ROMA - Un fisco più leggero nei territori governati bene, dove i bilanci pubblici non sono un problema, e richieste più pressanti in quelli più in difficoltà, per i quali far quadrare i conti è un'impresa. È il principio classico del federalismo, e nella sua forma italiana disegnata dal maxi-decreto approvato in prima lettura nel Consiglio dei ministri di giovedì avrà applicazioni diverse per ogni tipologia di contribuente. Il tutto, senza aumentare la pressione tributaria complessiva del paese.
Sul rapporto fra federalismo e possibili aumenti di tasse si è scatenata subito la polemica politica, liquidata ieri dal ministro della Semplificazione, Roberto Calderoli, come «una gara a chi la spara più grossa. Con questa legge - ha chiosato - le tasse diminuiranno». Punto.
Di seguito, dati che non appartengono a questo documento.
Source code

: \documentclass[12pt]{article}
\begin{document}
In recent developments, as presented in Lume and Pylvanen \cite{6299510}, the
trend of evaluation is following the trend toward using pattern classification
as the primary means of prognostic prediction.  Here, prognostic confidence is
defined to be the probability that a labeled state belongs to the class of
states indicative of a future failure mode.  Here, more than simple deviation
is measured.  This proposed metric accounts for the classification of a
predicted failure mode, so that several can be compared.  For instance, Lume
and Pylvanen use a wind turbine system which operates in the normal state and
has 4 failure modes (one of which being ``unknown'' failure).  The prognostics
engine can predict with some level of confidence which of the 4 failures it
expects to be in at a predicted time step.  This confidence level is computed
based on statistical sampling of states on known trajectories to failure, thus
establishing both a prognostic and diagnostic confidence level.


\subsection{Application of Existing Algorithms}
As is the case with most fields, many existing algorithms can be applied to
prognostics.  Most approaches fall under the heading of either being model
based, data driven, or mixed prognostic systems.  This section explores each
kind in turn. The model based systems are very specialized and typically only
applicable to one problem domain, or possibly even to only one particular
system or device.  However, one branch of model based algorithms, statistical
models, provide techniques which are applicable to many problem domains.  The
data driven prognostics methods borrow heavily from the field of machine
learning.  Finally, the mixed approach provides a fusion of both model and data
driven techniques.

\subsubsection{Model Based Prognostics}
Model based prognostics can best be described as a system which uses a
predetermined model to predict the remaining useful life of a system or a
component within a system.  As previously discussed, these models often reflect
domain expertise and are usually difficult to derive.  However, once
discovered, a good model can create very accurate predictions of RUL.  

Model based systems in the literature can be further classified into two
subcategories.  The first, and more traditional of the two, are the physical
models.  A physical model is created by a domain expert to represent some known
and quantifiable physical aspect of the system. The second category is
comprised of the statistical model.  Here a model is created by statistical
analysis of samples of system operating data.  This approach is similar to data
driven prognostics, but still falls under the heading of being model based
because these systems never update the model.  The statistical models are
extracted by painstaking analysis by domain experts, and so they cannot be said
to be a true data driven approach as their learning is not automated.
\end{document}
Il decreto approvato giovedì fissa due cinture di sicurezza: la sua attuazione non può determinare «minori entrate» o «maggiori oneri» per la finanza pubblica, e non può essere superato il tetto di pressione tributaria complessiva fissato nella decisione di finanza pubblica. Quello che succederà sotto questo tetto, su cui vigilerà la «conferenza paritaria di coordinamento» formata da governo e amministrazioni territoriali, dipende dall'attuazione concreta di questi principi, che però fanno riferimento al quadro generale del paese e non sembrano entrare negli indicatori specifici delle singole regioni. Se la situazione sfugge di mano, però, il governo potrà mettere in campo le «eventuali misure correttive», secondo la formula aperta usata dal decreto, che andrà riempita di contenuti in sede attuativa: nulla esclude, comunque, che dal centro si potranno fermare gli aumenti troppo decisi nelle regioni.
Come ogni federalismo che si rispetti, infatti, il provvedimento lascia ai governatori margini crescenti per decidere le sorti fiscali dei territori. Sull'addizionale Irpef la base rimane ai livelli attuali (0,9%), ma la possibilità di aggiungere tasselli ulteriori, oggi limitata allo 0,5%, è destinata a salire nel tempo fino al 2,1 per cento. Tradotto in pratica, il tetto massimo sale dall'1,4% (1,7% nelle regioni con extra-deficit sanitario) al 3 per cento. Dal rischio aumenti resta escluso chi ha redditi fino a 28mila euro, ma solo se queste entrate sono frutto di lavoro dipendente o di pensione. Autonomi e professionisti, invece, rimangono senza rete, e nel loro caso gli aumenti potrebbero scattare anche quando i redditi sono più bassi. Le regioni potranno comunque graduare le richieste in base ai livelli di reddito, senza però cambiare la scansione nazionale degli scaglioni.